Playing devils advocate here but When it comes to grills I too always look at the long term investment,these things will last you many years to come so why not opt for the best you can afford? Figure Ill get a good 10yrs (they will last longer) outta my kettle so the price tag wasnt so bad when split into yearly cost. But either way you'll be good to go with any webber.


It was really good.

I made some rookie errors. Towards the end I started loosing heat. I believe I messed up my coal. I'm pretty sure I need to make some changes to how much and how I setup my coal.

Great! Also, we love pics in here ;)
 
So just been to my local store. There was another brand called Outback that almost had me but the vent didn't seem to seal well at all, but was only £100. Other than that was very similar.

They also had the Weber original for £169. But then I saw an eye catcher. They have the Weber premium for only £179!

So honestly it IS more than I'd like to spend on a BBQ however that deal really is tempting me. I'm gonna have to give that some serious thought and see if I can justify it to myself.
 

ColdPizza

Banned
So just been to my local store. There was another brand called Outback that almost had me but the vent didn't seem to seal well at all, but was only £100. Other than that was very similar.

They also had the Weber original for £169. But then I saw an eye catcher. They have the Weber premium for only £179!

So honestly it IS more than I'd like to spend on a BBQ however that deal really is tempting me. I'm gonna have to give that some serious thought and see if I can justify it to myself.

Keep in mind, with proper care and handling, that bbq will last you 20-30 years.
 

dskillzhtown

keep your strippers out of my American football
Keep in mind, with proper care and handling, that bbq will last you 20-30 years.

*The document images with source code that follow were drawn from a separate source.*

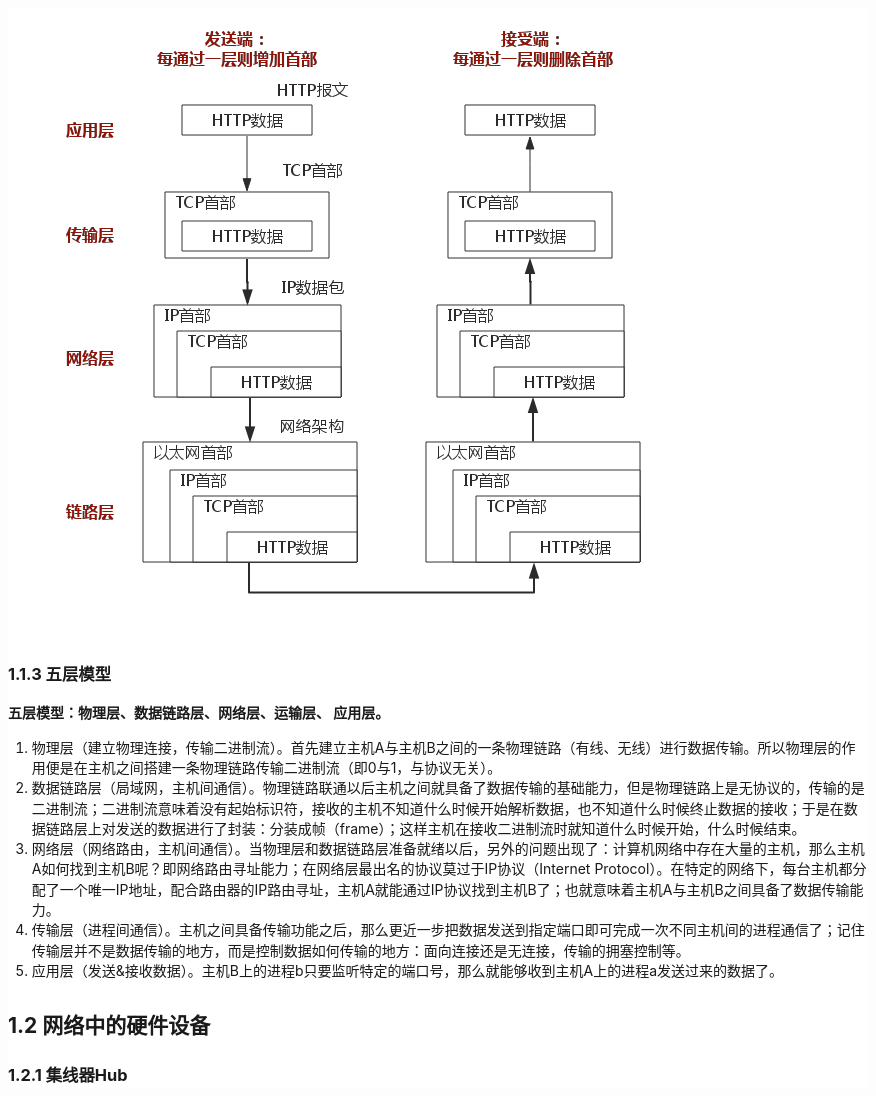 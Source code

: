 ![image-20220729172533724](assets/image-20220729172533724-165908673470913.png)

### 1.1.3 五层模型

**五层模型：物理层、数据链路层、网络层、运输层、 应用层。**

1. 物理层（建立物理连接，传输二进制流）。首先建立主机A与主机B之间的一条物理链路（有线、无线）进行数据传输。所以物理层的作用便是在主机之间搭建一条物理链路传输二进制流（即0与1，与协议无关）。
2. 数据链路层（局域网，主机间通信）。物理链路联通以后主机之间就具备了数据传输的基础能力，但是物理链路上是无协议的，传输的是二进制流；二进制流意味着没有起始标识符，接收的主机不知道什么时候开始解析数据，也不知道什么时候终止数据的接收；于是在数据链路层上对发送的数据进行了封装：分装成帧（frame）；这样主机在接收二进制流时就知道什么时候开始，什么时候结束。
3. 网络层（网络路由，主机间通信）。当物理层和数据链路层准备就绪以后，另外的问题出现了：计算机网络中存在大量的主机，那么主机A如何找到主机B呢？即网络路由寻址能力；在网络层最出名的协议莫过于IP协议（Internet Protocol）。在特定的网络下，每台主机都分配了一个唯一IP地址，配合路由器的IP路由寻址，主机A就能通过IP协议找到主机B了；也就意味着主机A与主机B之间具备了数据传输能力。
4. 传输层（进程间通信）。主机之间具备传输功能之后，那么更近一步把数据发送到指定端口即可完成一次不同主机间的进程通信了；记住传输层并不是数据传输的地方，而是控制数据如何传输的地方：面向连接还是无连接，传输的拥塞控制等。
5. 应用层（发送&接收数据）。主机B上的进程b只要监听特定的端口号，那么就能够收到主机A上的进程a发送过来的数据了。

## 1.2 网络中的硬件设备

### 1.2.1 集线器Hub
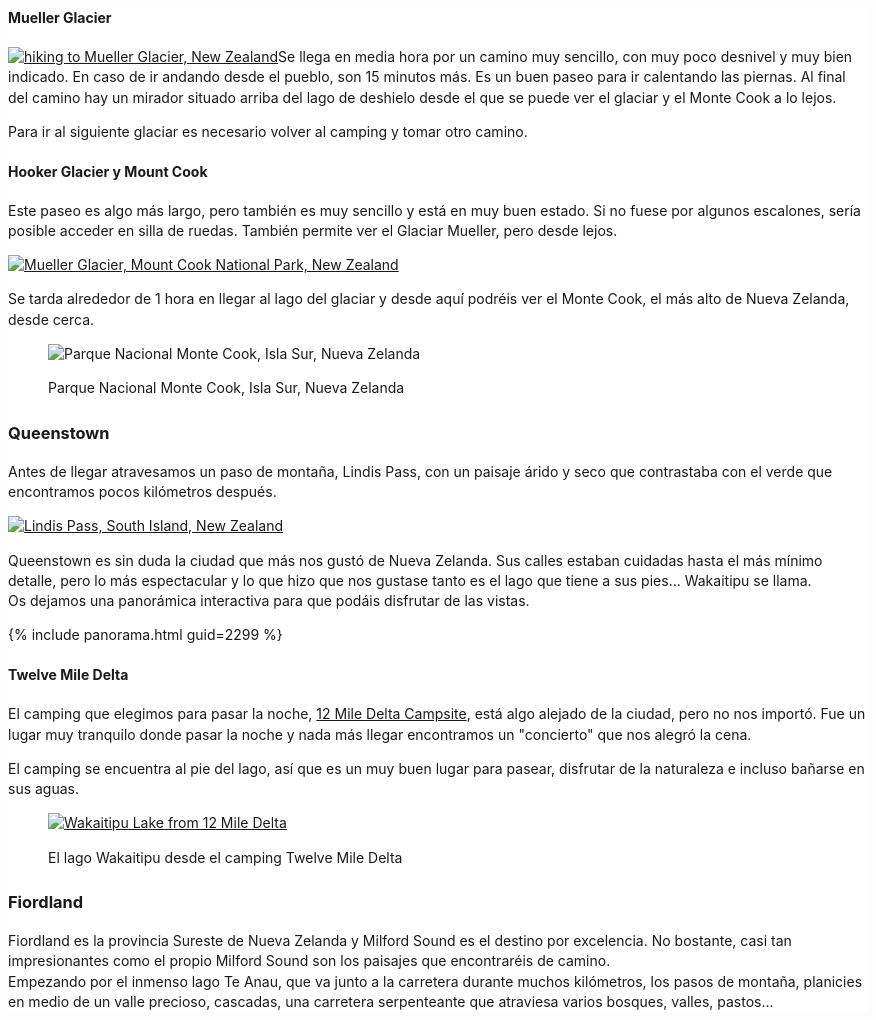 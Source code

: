 #### Mueller Glacier

<a title="hiking to Mueller Glacier, New Zealand" href="https://www.flickr.com/photos/sitoo/33846153972/in/album-72157677623872594/" data-flickr-embed="true"><img class="alignright" src="https://c1.staticflickr.com/3/2914/33846153972_6fa2a22d2b.jpg" alt="hiking to Mueller Glacier, New Zealand" /></a>Se llega en media hora por un camino muy sencillo, con muy poco desnivel y muy bien indicado. En caso de ir andando desde el pueblo, son 15 minutos más. Es un buen paseo para ir calentando las piernas. Al final del camino hay un mirador situado arriba del lago de deshielo desde el que se puede ver el glaciar y el Monte Cook a lo lejos.

Para ir al siguiente glaciar es necesario volver al camping y tomar otro camino.

#### Hooker Glacier y Mount Cook

Este paseo es algo más largo, pero también es muy sencillo y está en muy buen estado. Si no fuese por algunos escalones, sería posible acceder en silla de ruedas. También permite ver el Glaciar Mueller, pero desde lejos.

[<img src="https://live.staticflickr.com/2917/33210737810_a48378f357_c.jpg" alt="Mueller Glacier, Mount Cook National Park, New Zealand"  />](https://www.flickr.com/photos/sitoo/33210737810/in/album-72157677623872594/lightbox/)

Se tarda alrededor de 1 hora en llegar al lago del glaciar y desde aquí podréis ver el Monte Cook, el más alto de Nueva Zelanda, desde cerca.<figure id="attachment_1978" >

<img class="size-large wp-image-1978" src="https://www.andeandaran.com/wp-content/uploads/2017/05/IMG_4152-1024x548.jpg?resize=810%2C433" alt="Parque Nacional Monte Cook, Isla Sur, Nueva Zelanda" /> <figcaption class="wp-caption-text">Parque Nacional Monte Cook, Isla Sur, Nueva Zelanda</figcaption></figure> 

### Queenstown

Antes de llegar atravesamos un paso de montaña, Lindis Pass, con un paisaje árido y seco que contrastaba con el verde que encontramos pocos kilómetros después.

<a title="Lindis Pass, South Island, New Zealand" href="https://www.flickr.com/photos/sitoo/33783984254/in/dateposted/" data-flickr-embed="true"><img class="aligncenter" src="https://c1.staticflickr.com/5/4157/33783984254_ba1f2bdd2a_c.jpg" alt="Lindis Pass, South Island, New Zealand" /></a>

Queenstown es sin duda la ciudad que más nos gustó de Nueva Zelanda. Sus calles estaban cuidadas hasta el más mínimo detalle, pero lo más espectacular y lo que hizo que nos gustase tanto es el lago que tiene a sus pies... Wakaitipu se llama.  
Os dejamos una panorámica interactiva para que podáis disfrutar de las vistas.

{% include panorama.html guid=2299 %}

#### Twelve Mile Delta

El camping que elegimos para pasar la noche, <a href="http://www.doc.govt.nz/parks-and-recreation/places-to-go/otago/places/queenstown-area/things-to-do/twelve-mile-delta-campsite/" target="_blank" rel="noopener noreferrer">12 Mile Delta Campsite</a>, está algo alejado de la ciudad, pero no nos importó. Fue un lugar muy tranquilo donde pasar la noche y nada más llegar encontramos un "concierto" que nos alegró la cena.

<div class="jetpack-video-wrapper">
  <span class="embed-youtube" style="text-align:center; display: block;"></span>
</div>

El camping se encuentra al pie del lago, así que es un muy buen lugar para pasear, disfrutar de la naturaleza e incluso bañarse en sus aguas.<figure  >

<a title="Wakaitipu Lake from 12 Mile Delta" href="https://www.flickr.com/photos/sitoo/34585478946/in/dateposted/lightbox/" data-flickr-embed="true"><img src="https://c1.staticflickr.com/5/4187/34585478946_0c1d681f24_c.jpg" alt="Wakaitipu Lake from 12 Mile Delta" /></a><figcaption class="wp-caption-text">El lago Wakaitipu desde el camping Twelve Mile Delta</figcaption></figure> 

### Fiordland

Fiordland es la provincia Sureste de Nueva Zelanda y Milford Sound es el destino por excelencia. No bostante, casi tan impresionantes como el propio Milford Sound son los paisajes que encontraréis de camino.  
Empezando por el inmenso lago Te Anau, que va junto a la carretera durante muchos kilómetros, los pasos de montaña, planicies en medio de un valle precioso, cascadas, una carretera serpenteante que atraviesa varios bosques, valles, pastos...

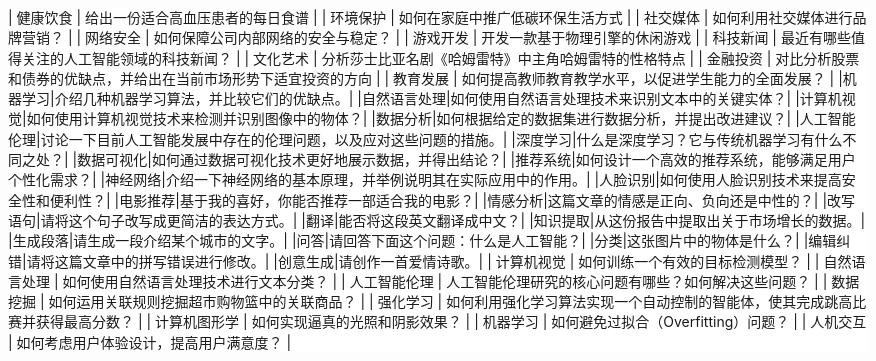 | 健康饮食                               | 给出一份适合高血压患者的每日食谱                                                                           |
| 环境保护                               | 如何在家庭中推广低碳环保生活方式                                                                           |
| 社交媒体                               | 如何利用社交媒体进行品牌营销？                                                                             |
| 网络安全                               | 如何保障公司内部网络的安全与稳定？                                                                         |
| 游戏开发                               | 开发一款基于物理引擎的休闲游戏                                                                               |
| 科技新闻                               | 最近有哪些值得关注的人工智能领域的科技新闻？                                                                 |
| 文化艺术                               | 分析莎士比亚名剧《哈姆雷特》中主角哈姆雷特的性格特点                                                         |
| 金融投资                               | 对比分析股票和债券的优缺点，并给出在当前市场形势下适宜投资的方向                                           |
| 教育发展                               | 如何提高教师教育教学水平，以促进学生能力的全面发展？                                                         |
|机器学习|介绍几种机器学习算法，并比较它们的优缺点。|
|自然语言处理|如何使用自然语言处理技术来识别文本中的关键实体？|
|计算机视觉|如何使用计算机视觉技术来检测并识别图像中的物体？|
|数据分析|如何根据给定的数据集进行数据分析，并提出改进建议？|
|人工智能伦理|讨论一下目前人工智能发展中存在的伦理问题，以及应对这些问题的措施。|
|深度学习|什么是深度学习？它与传统机器学习有什么不同之处？|
|数据可视化|如何通过数据可视化技术更好地展示数据，并得出结论？|
|推荐系统|如何设计一个高效的推荐系统，能够满足用户个性化需求？|
|神经网络|介绍一下神经网络的基本原理，并举例说明其在实际应用中的作用。|
|人脸识别|如何使用人脸识别技术来提高安全性和便利性？|
|电影推荐|基于我的喜好，你能否推荐一部适合我的电影？|
|情感分析|这篇文章的情感是正向、负向还是中性的？|
|改写语句|请将这个句子改写成更简洁的表达方式。|
|翻译|能否将这段英文翻译成中文？|
|知识提取|从这份报告中提取出关于市场增长的数据。|
|生成段落|请生成一段介绍某个城市的文字。|
|问答|请回答下面这个问题：什么是人工智能？|
|分类|这张图片中的物体是什么？|
|编辑纠错|请将这篇文章中的拼写错误进行修改。|
|创意生成|请创作一首爱情诗歌。|
| 计算机视觉                                            | 如何训练一个有效的目标检测模型？                                                                                            |
| 自然语言处理                                          | 如何使用自然语言处理技术进行文本分类？                                                                                    |
| 人工智能伦理                                          | 人工智能伦理研究的核心问题有哪些？如何解决这些问题？                                                                      |
| 数据挖掘                                              | 如何运用关联规则挖掘超市购物篮中的关联商品？                                                                              |
| 强化学习                                              | 如何利用强化学习算法实现一个自动控制的智能体，使其完成跳高比赛并获得最高分数？                                            |
| 计算机图形学                                          | 如何实现逼真的光照和阴影效果？                                                                                                |
| 机器学习                                              | 如何避免过拟合（Overfitting）问题？                                                                                          |
| 人机交互                                              | 如何考虑用户体验设计，提高用户满意度？                                                                                    | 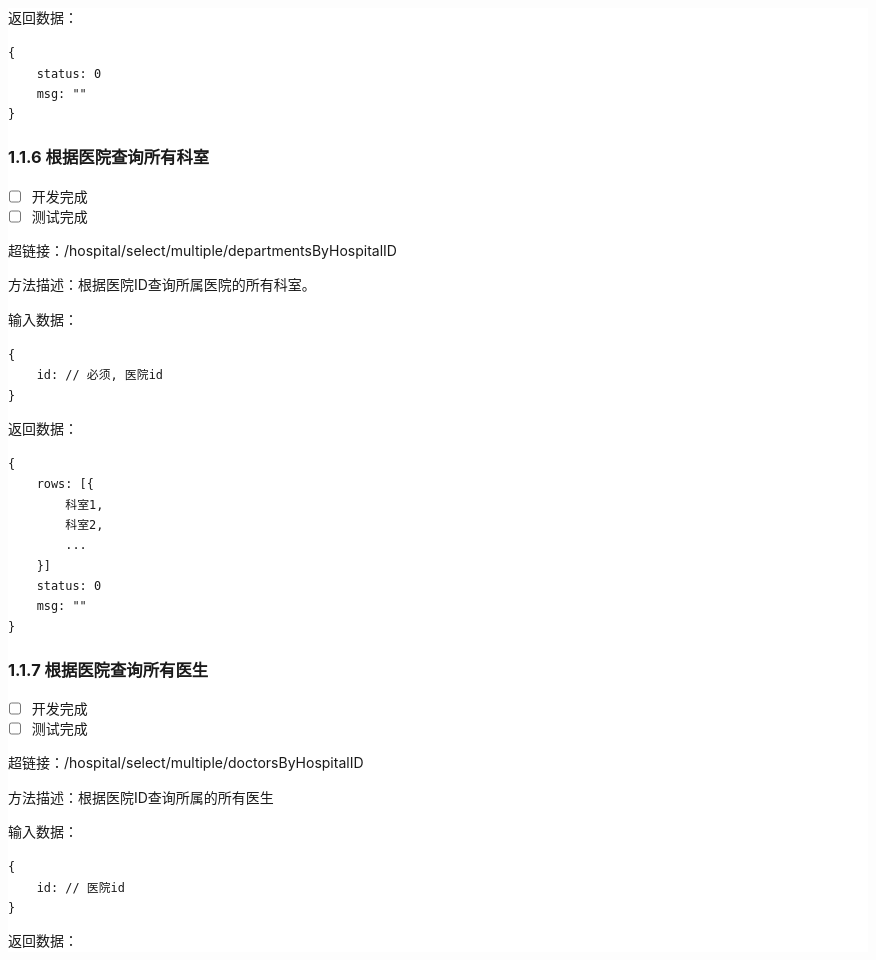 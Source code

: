 返回数据：

```
{
	status: 0
	msg: ""
}
```

### 1.1.6 根据医院查询所有科室

- [ ] 开发完成
- [ ] 测试完成

超链接：/hospital/select/multiple/departmentsByHospitalID

方法描述：根据医院ID查询所属医院的所有科室。

输入数据：

```
{
	id: // 必须, 医院id
}
```

返回数据：

```
{
	rows: [{
		科室1,
		科室2,
		...
	}]
	status: 0
	msg: ""
}
```

### 1.1.7 根据医院查询所有医生

- [ ] 开发完成
- [ ] 测试完成

超链接：/hospital/select/multiple/doctorsByHospitalID

方法描述：根据医院ID查询所属的所有医生

输入数据：

```
{
	id: // 医院id
}
```

返回数据：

I have a Weber Performer that has lasted about 9 years so far with the only repair I needed to do was replace a nut in the lid holder. Other than that, I can see this lasting another 10 years atleast. Prior to becoming a Weber fanboy, I bought cheap grills that lasted a year and the next year I was buying a new one. Weber lasts and has parts readily available if you need to do a quick repair/modification.